So as you can tell, this maintenance is taking a lot longer than I expected. Nothing's broken, it's just that what I thought was going to be about an hour and a half process turned into a bit of a slog. So here's the deal. Some of it technical, some of it not, but all of it honest.
Our hosting provider is Linode. (This isn't a Linode rant, they're awesome!) Before around an hour ago, we were running on their Linode 4096 plan, which runs $80 per month. Since City of Hero's shutdown, though, our traffic is a fraction of what it was, so we really don't need that much horsepower to run the site. (But we'll still have it, I'll get to that in a minute...) So for a while now, I've been wanting to downgrade the server to a Linode 2048 plan instead, which is $40 per month. I knew that would be kind of an ordeal, so I put it off until tonight.
So tonight, I buckled down and started working on it. The first order of business is that I would have to shrink some of the filesystems. No problem, we had a lot of space not being used, so that should easy peasy. But I got to thinking about it, and I didn't like the layout of our filesystems. For you Unix geeks out there, I had a root filesystem (/), /home, /var/www (all of our web site data), /var/database (all of our mysql databases), and /var/vcs (our Mercurial code repositories).
At first, I thought, what the heck, let's just put the whole kit and kaboodle on the root filesystem. That was the first thing that extended the outage time. It's not like there's any huge advantage to us for having them split up, and it's all redundant virtual storage anyway so it's not like we'll ever just have one filesystem fail, so I started copying /var/www over to our root filesystem. Around 45 minutes later, it was copied. Great! So I started copying the others, starting with /var/database.

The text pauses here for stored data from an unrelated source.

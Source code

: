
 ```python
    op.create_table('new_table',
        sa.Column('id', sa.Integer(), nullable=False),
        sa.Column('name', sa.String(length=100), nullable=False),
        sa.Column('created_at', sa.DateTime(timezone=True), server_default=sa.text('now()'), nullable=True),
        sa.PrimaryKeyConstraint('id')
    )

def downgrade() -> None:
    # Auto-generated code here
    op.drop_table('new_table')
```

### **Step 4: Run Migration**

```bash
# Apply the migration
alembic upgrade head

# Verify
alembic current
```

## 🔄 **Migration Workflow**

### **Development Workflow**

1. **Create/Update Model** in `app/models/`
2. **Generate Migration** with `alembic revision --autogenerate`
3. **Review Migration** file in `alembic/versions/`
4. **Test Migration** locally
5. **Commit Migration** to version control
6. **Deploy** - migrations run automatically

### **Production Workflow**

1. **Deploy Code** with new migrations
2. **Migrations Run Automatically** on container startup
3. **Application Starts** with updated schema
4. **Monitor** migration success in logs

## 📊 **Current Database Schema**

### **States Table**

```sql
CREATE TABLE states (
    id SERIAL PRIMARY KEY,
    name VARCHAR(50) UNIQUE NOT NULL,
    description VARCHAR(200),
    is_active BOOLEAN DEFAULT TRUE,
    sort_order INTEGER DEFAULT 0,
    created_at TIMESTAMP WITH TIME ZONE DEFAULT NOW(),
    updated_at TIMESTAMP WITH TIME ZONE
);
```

Around that time, I got to chatting with Codewalker, who mentioned that it might be worthwhile to have the root filesystem by itself and /var separate, so that if the /var filesystem fills up, the server won't crash to the point where we can't log in remotely. He's right, so all of a sudden, I was almost back to square one. We decided to consolidate our web directories, database directories, user home directories, and version control system directories all on /var, and have that be a monster filesystem, with root and everything else that's not /var on its own, much smaller, filesystem.
So with that, I deleted what I had copied over to /var on the root filesystem, resized it back down, and increased the old /var/www filesystem, moved www down a level under /var, and started copying the other stuff. After some configuration changes and filesystem resizing, another two hours had gone by. I fired up the server, and I started getting a bunch of error messages. Crud! What happened? I had stupidly forgotten to copy the files from /var on the root filesystem to the new /var filesystem I had created. Okay, no sweat, back into single-user mode, copy over, boot back up, everything works.

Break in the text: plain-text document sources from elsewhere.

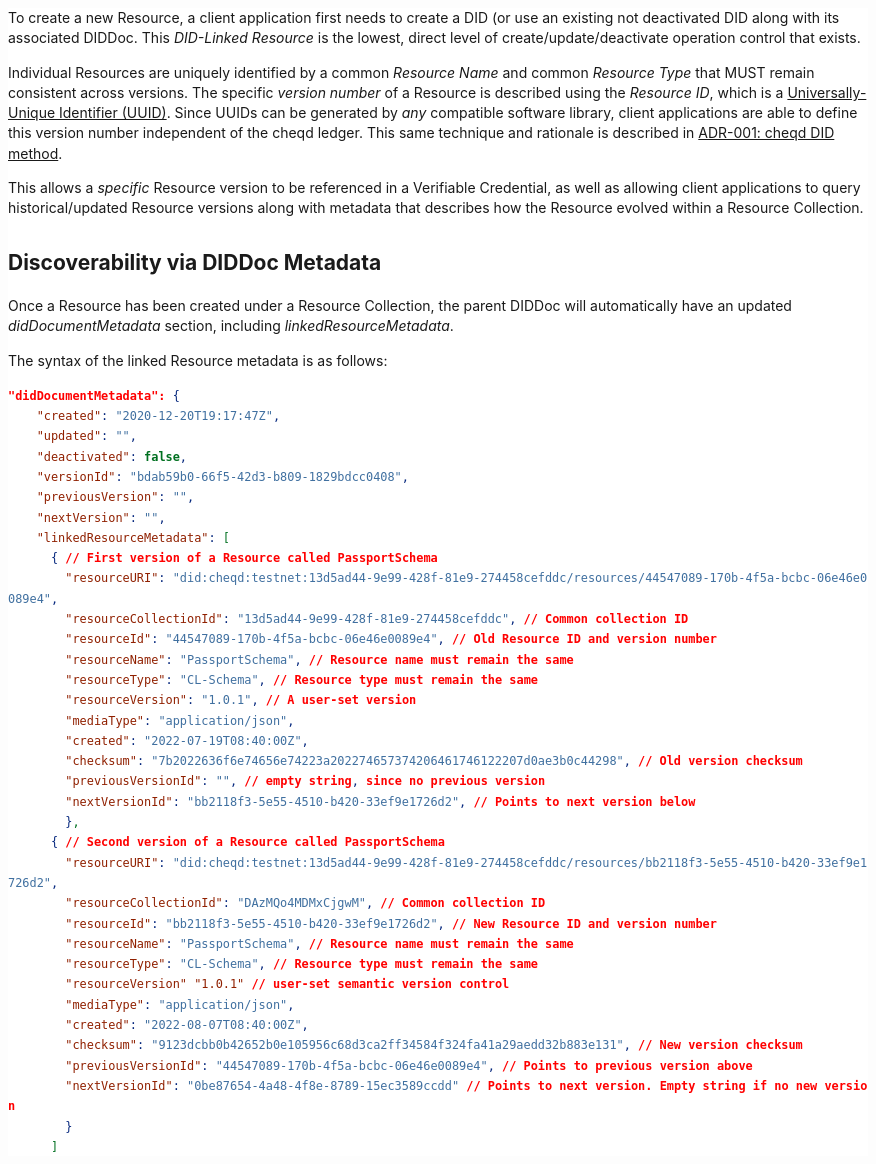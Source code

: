 To create a new Resource, a client application first needs to create a DID (or use an existing not deactivated DID along with its associated DIDDoc. This _DID-Linked Resource_ is the lowest, direct level of create/update/deactivate operation control that exists.

Individual Resources are uniquely identified by a common _Resource Name_ and common _Resource Type_ that MUST remain consistent across versions. The specific _version number_ of a Resource is described using the _Resource ID_, which is a [Universally-Unique Identifier (UUID)](https://en.wikipedia.org/wiki/Universally\_unique\_identifier). Since UUIDs can be generated by _any_ compatible software library, client applications are able to define this version number independent of the cheqd ledger. This same technique and rationale is described in [ADR-001: cheqd DID method](adr-001-cheqd-did-method.md).

This allows a _specific_ Resource version to be referenced in a Verifiable Credential, as well as allowing client applications to query historical/updated Resource versions along with metadata that describes how the Resource evolved within a Resource Collection.

## Discoverability via DIDDoc Metadata

Once a Resource has been created under a Resource Collection, the parent DIDDoc will automatically have an updated _didDocumentMetadata_ section, including _linkedResourceMetadata_.

The syntax of the linked Resource metadata is as follows:

```json
"didDocumentMetadata": {
    "created": "2020-12-20T19:17:47Z",
    "updated": "",
    "deactivated": false,
    "versionId": "bdab59b0-66f5-42d3-b809-1829bdcc0408",
    "previousVersion": "",
    "nextVersion": "",
    "linkedResourceMetadata": [
      { // First version of a Resource called PassportSchema
        "resourceURI": "did:cheqd:testnet:13d5ad44-9e99-428f-81e9-274458cefddc/resources/44547089-170b-4f5a-bcbc-06e46e0089e4",
        "resourceCollectionId": "13d5ad44-9e99-428f-81e9-274458cefddc", // Common collection ID
        "resourceId": "44547089-170b-4f5a-bcbc-06e46e0089e4", // Old Resource ID and version number
        "resourceName": "PassportSchema", // Resource name must remain the same
        "resourceType": "CL-Schema", // Resource type must remain the same
        "resourceVersion": "1.0.1", // A user-set version
        "mediaType": "application/json",
        "created": "2022-07-19T08:40:00Z",
        "checksum": "7b2022636f6e74656e74223a202274657374206461746122207d0ae3b0c44298", // Old version checksum
        "previousVersionId": "", // empty string, since no previous version
        "nextVersionId": "bb2118f3-5e55-4510-b420-33ef9e1726d2", // Points to next version below
        },
      { // Second version of a Resource called PassportSchema
        "resourceURI": "did:cheqd:testnet:13d5ad44-9e99-428f-81e9-274458cefddc/resources/bb2118f3-5e55-4510-b420-33ef9e1726d2",
        "resourceCollectionId": "DAzMQo4MDMxCjgwM", // Common collection ID
        "resourceId": "bb2118f3-5e55-4510-b420-33ef9e1726d2", // New Resource ID and version number
        "resourceName": "PassportSchema", // Resource name must remain the same
        "resourceType": "CL-Schema", // Resource type must remain the same
        "resourceVersion" "1.0.1" // user-set semantic version control
        "mediaType": "application/json",
        "created": "2022-08-07T08:40:00Z",
        "checksum": "9123dcbb0b42652b0e105956c68d3ca2ff34584f324fa41a29aedd32b883e131", // New version checksum
        "previousVersionId": "44547089-170b-4f5a-bcbc-06e46e0089e4", // Points to previous version above
        "nextVersionId": "0be87654-4a48-4f8e-8789-15ec3589ccdd" // Points to next version. Empty string if no new version
        }
      ]
```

Now, it's about five hours in, and I'm only now getting to the whole reason I wanted to do this stuff to begin with: to downgrade the server. So I pop into Linode and choose the new sizing option. It tells me that I need to use my free upgrade before I can downgrade the server. Um... free upgrade?
Turns out, at some point in the not-too-distant past, Linode changed their plans around, doubling the RAM and increasing the disk capacity on all of their servers. But it didn't just happen automatically, since it required a server reboot and some down time to migrate everything. So at least for a while, we've been on a Linode 4GB RAM plan, but have only had 2GB of physical memory allocated to us. That's right, folks, we've only been using half of our allocated resources, grrr!
So I had to upgrading the server (for free!) to a Linode 4GB server, a bit ironically, so that I can complete the downgrade of the server (to half price!) to a Linode 2GB server. Done, then a quick kickoff of the downgrade (which actually took a lot less time than I thought, probably since I had already resized the filesystems and Linode's request queue was much smaller by then), and now we're finished,
booyah!
I'm really sorry that it has taken this long to get everything straightened out, but I'm also
really glad I'll be saving $40 per month and we'll be operating with the exact same resources we had before.